◆ **YOUR TASK**:
I need every line from the start of the material below up to and including the line containing "modeled Gaussian feature", restated exactly, with the pictures omitted.

◆ **DATA TO EXAMINE**:
Start of Block
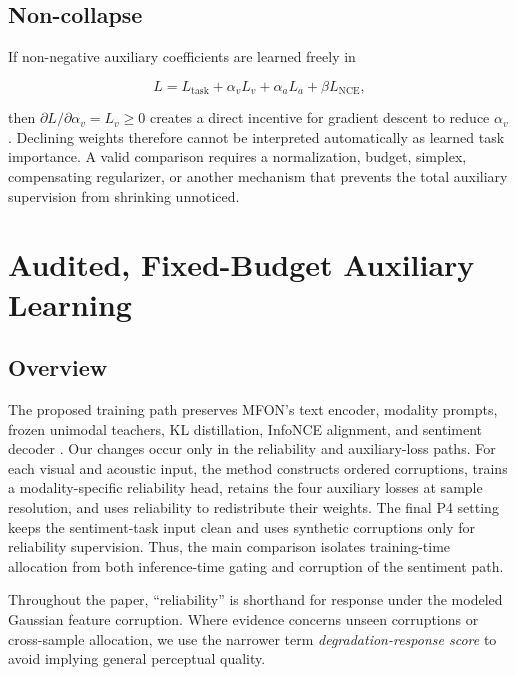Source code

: \subsection{Non-collapse}\label{non-collapse}

If non-negative auxiliary coefficients are learned freely in

\[
L=L_{\mathrm{task}}+\alpha_vL_v+\alpha_aL_a+\beta L_{\mathrm{NCE}},
\]

then \(\partial L/\partial\alpha_v=L_v\ge0\) creates a direct incentive
for gradient descent to reduce \(\alpha_v\). Declining weights therefore
cannot be interpreted automatically as learned task importance. A valid
comparison requires a normalization, budget, simplex, compensating
regularizer, or another mechanism that prevents the total auxiliary
supervision from shrinking unnoticed.

\section{Audited, Fixed-Budget Auxiliary
Learning}\label{audited-fixed-budget-auxiliary-learning}

\subsection{Overview}\label{overview}

The proposed training path preserves MFON's text encoder, modality
prompts, frozen unimodal teachers, KL distillation, InfoNCE alignment,
and sentiment decoder \cite{zhang2025mfon}. Our changes occur only in
the reliability and auxiliary-loss paths. For each visual and acoustic
input, the method constructs ordered corruptions, trains a
modality-specific reliability head, retains the four auxiliary losses at
sample resolution, and uses reliability to redistribute their weights.
The final P4 setting keeps the sentiment-task input clean and uses
synthetic corruptions only for reliability supervision. Thus, the main
comparison isolates training-time allocation from both inference-time
gating and corruption of the sentiment path.

Throughout the paper, ``reliability'' is shorthand for response under the
modeled Gaussian feature corruption. Where evidence concerns unseen
corruptions or cross-sample allocation, we use the narrower term
\emph{degradation-response score} to avoid implying general perceptual quality.

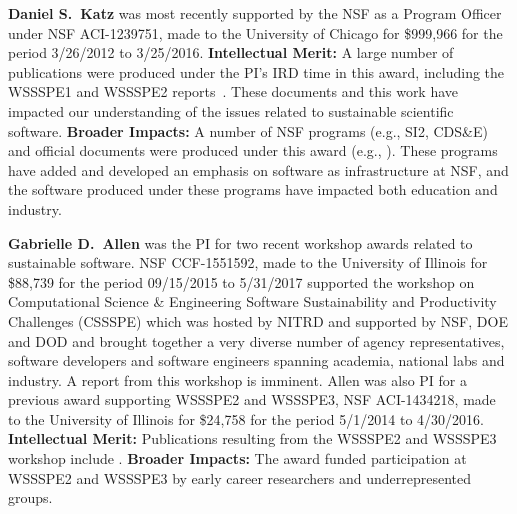 \documentclass[11pt]{article}
\begin{document}
\textbf{Daniel S.~Katz}
was most recently supported by the NSF as a Program Officer under NSF ACI-1239751, made to the University of Chicago for \$999,966 for the period 3/26/2012 to 3/25/2016.  {\bf Intellectual Merit:} A large number of publications were produced under the PI's IRD time in this award, including the WSSSPE1 and WSSSPE2 reports~\cite{WSSSPE1, WSSSPE2}. These documents and this work have impacted our understanding of the issues related to sustainable scientific software.  {\bf Broader Impacts:}
A number of NSF programs (e.g., SI2, CDS\&E) and official documents were produced under this award (e.g., \cite{NSF_software_vision}).  These programs have added and developed an emphasis on software as infrastructure at NSF, and the software produced under these programs have impacted both education and industry.

\textbf{Gabrielle D.~Allen}
was the PI for two recent workshop awards related to sustainable software. NSF CCF-1551592, made to the University of Illinois for \$88,739 for the period 09/15/2015 to 5/31/2017 supported the workshop on Computational Science \& Engineering Software Sustainability and Productivity Challenges (CSSSPE) which was hosted by NITRD and supported by NSF, DOE and DOD and brought together a very diverse number of agency representatives, software developers and software engineers spanning academia, national labs and industry. A report from this workshop is imminent. 
Allen was also PI for a previous award supporting WSSSPE2 and WSSSPE3, NSF ACI-1434218, made to the University of Illinois for \$24,758 for the period 5/1/2014 to 4/30/2016.  {\bf Intellectual Merit:} Publications  resulting from the WSSSPE2 and WSSSPE3 workshop include \cite{WSSSPE2-collection, WSSSPE2, WSSSPE3}. {\bf Broader Impacts:} The award funded participation at WSSSPE2 and WSSSPE3 by early career researchers and underrepresented groups.
\end{document}
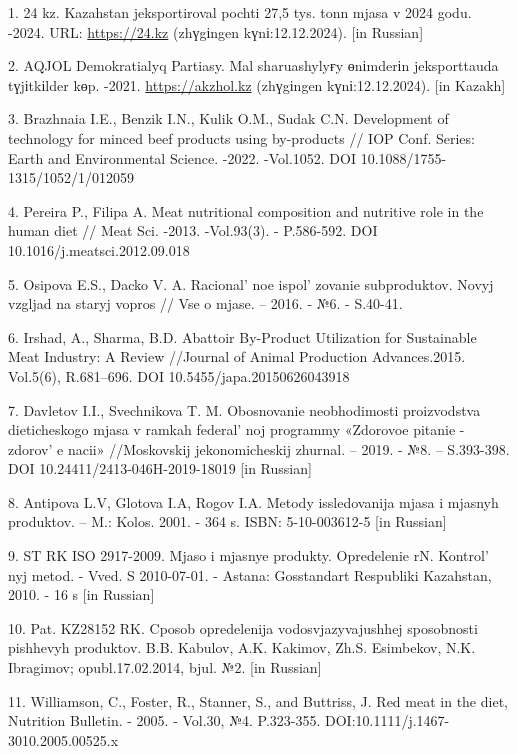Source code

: \begin{references}
1. 24 kz. Kazahstan jeksportiroval pochti 27,5 tys. tonn mjasa v 2024
godu. -2024. URL:
\href{https://24.kz/ru/news/economyc/item/664590-kazakhstan-eksportiroval-pochti-27-5-tys-tonn-myasa-v-2024-godu}{https://24.kz}
(zhүgіngen kүnі:12.12.2024). {[}in Russian{]}

2. AQJOL Demokratialyq Partiasy. Mal sharuashylyғy өnіmderіn
jeksporttauda tүjіtkіlder kөp.
-2021. \href{https://akzhol.kz/index.php/kk/initiated-bills/mal-sharwashylyghy-oenimderin-eksporttawda-tuejtkilder-koep}{https://akzhol.kz}
(zhүgіngen kүnі:12.12.2024). {[}in Kazakh{]}

3. Brazhnaia I.E., Benzik I.N., Kulik O.M., Sudak C.N. Development of
technology for minced beef products using by-products // IOP Conf.
Series: Earth and Environmental Science. -2022. -Vol.1052. DOI
10.1088/1755-1315/1052/1/012059

4. Pereira P., Filipa A. Meat nutritional composition and nutritive role
in the human diet // Meat Sci. -2013. -Vol.93(3). - P.586-592. DOI
10.1016/j.meatsci.2012.09.018

5. Osipova E.S., Dacko V. A. Racional' noe
ispol' zovanie subproduktov. Novyj vzgljad na staryj
vopros // Vse o mjase. -- 2016. - №6. - S.40-41.

6. Irshad, A., Sharma, B.D. Abattoir By-Product Utilization for
Sustainable Meat Industry: A Review //Journal of Animal Production
Advances.2015. Vol.5(6), R.681--696. DOI 10.5455/japa.20150626043918

7. Davletov I.I., Svechnikova T. M. Obosnovanie neobhodimosti
proizvodstva dieticheskogo mjasa v ramkah federal' noj
programmy «Zdorovoe pitanie - zdorov' e nacii»
//Moskovskij jekonomicheskij zhurnal. -- 2019. - №8. -- S.393-398. DOI
10.24411/2413-046H-2019-18019 {[}in Russian{]}

8. Antipova L.V, Glotova I.A, Rogov I.A. Metody issledovanija mjasa i
mjasnyh produktov. -- M.: Kolos. 2001. - 364 s. ISBN: 5-10-003612-5
{[}in Russian{]}

9. ST RK ISO 2917-2009. Mjaso i mjasnye produkty. Opredelenie rN.
Kontrol' nyj metod. - Vved. S 2010-07-01. - Astana:
Gosstandart Respubliki Kazahstan, 2010. - 16 s {[}in Russian{]}

10. Pat. KZ28152 RK. Cposob opredelenija vodosvjazyvajushhej sposobnosti
pishhevyh produktov. B.B. Kabulov, A.K. Kakimov, Zh.S. Esimbekov, N.K.
Ibragimov; opubl.17.02.2014, bjul. №2. {[}in Russian{]}

11. Williamson, C., Foster, R., Stanner, S., and Buttriss, J. Red meat
in the diet, Nutrition Bulletin. - 2005. - Vol.30, №4. P.323-355.
DOI:10.1111/j.1467-3010.2005.00525.x


\end{references}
End of Block
◆ **RESPONSE TO THE EXERCISE**:
Source code

: \subsection{Non-collapse}\label{non-collapse}

If non-negative auxiliary coefficients are learned freely in

\[
L=L_{\mathrm{task}}+\alpha_vL_v+\alpha_aL_a+\beta L_{\mathrm{NCE}},
\]

then \(\partial L/\partial\alpha_v=L_v\ge0\) creates a direct incentive
for gradient descent to reduce \(\alpha_v\). Declining weights therefore
cannot be interpreted automatically as learned task importance. A valid
comparison requires a normalization, budget, simplex, compensating
regularizer, or another mechanism that prevents the total auxiliary
supervision from shrinking unnoticed.

\section{Audited, Fixed-Budget Auxiliary
Learning}\label{audited-fixed-budget-auxiliary-learning}

\subsection{Overview}\label{overview}

The proposed training path preserves MFON's text encoder, modality
prompts, frozen unimodal teachers, KL distillation, InfoNCE alignment,
and sentiment decoder \cite{zhang2025mfon}. Our changes occur only in
the reliability and auxiliary-loss paths. For each visual and acoustic
input, the method constructs ordered corruptions, trains a
modality-specific reliability head, retains the four auxiliary losses at
sample resolution, and uses reliability to redistribute their weights.
The final P4 setting keeps the sentiment-task input clean and uses
synthetic corruptions only for reliability supervision. Thus, the main
comparison isolates training-time allocation from both inference-time
gating and corruption of the sentiment path.

Throughout the paper, ``reliability'' is shorthand for response under the
modeled Gaussian feature corruption. Where evidence concerns unseen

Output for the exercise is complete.